*Activity*
If a line in the material below has the string "Development", copy it out.

*Data records*
• • • • •

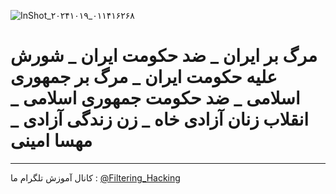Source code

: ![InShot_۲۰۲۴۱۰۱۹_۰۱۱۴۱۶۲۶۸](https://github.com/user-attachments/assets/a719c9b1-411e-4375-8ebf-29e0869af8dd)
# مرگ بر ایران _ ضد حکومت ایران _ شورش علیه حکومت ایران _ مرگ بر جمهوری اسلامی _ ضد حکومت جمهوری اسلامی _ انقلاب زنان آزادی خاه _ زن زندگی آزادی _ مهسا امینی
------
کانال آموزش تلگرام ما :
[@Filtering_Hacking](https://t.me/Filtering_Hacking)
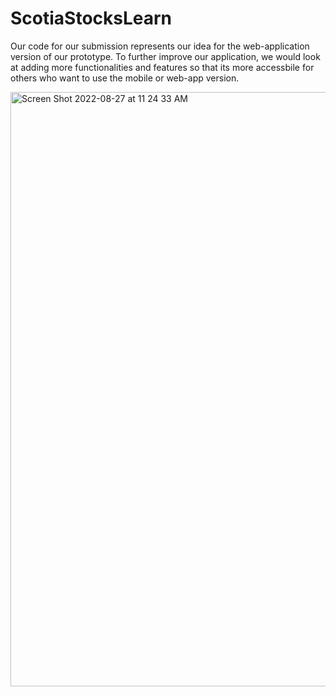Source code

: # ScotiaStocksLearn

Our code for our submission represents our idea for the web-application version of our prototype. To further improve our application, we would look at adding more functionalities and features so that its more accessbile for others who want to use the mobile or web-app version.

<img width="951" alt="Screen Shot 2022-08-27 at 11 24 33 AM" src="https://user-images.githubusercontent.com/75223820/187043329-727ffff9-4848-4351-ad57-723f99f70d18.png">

• • • • •

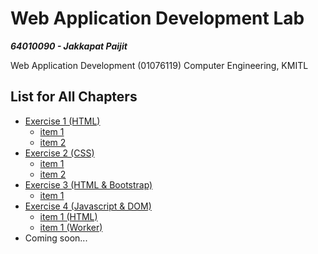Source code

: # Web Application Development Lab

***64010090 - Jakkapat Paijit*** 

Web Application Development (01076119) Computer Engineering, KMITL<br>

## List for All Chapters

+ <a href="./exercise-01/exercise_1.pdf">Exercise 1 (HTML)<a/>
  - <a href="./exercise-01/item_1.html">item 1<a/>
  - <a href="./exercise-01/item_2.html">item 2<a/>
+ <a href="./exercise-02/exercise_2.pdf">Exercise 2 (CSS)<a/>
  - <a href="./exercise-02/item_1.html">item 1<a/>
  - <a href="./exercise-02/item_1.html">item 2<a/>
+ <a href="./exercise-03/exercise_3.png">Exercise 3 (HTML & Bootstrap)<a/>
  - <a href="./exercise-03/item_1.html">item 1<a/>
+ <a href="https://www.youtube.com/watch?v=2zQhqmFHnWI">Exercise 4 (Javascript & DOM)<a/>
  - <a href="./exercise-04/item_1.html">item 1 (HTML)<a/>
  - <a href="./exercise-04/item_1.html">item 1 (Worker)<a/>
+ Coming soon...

• • • • •

*Finished task*
: # Web Application Development Lab
Web Application Development (01076119) Computer Engineering, KMITL<br>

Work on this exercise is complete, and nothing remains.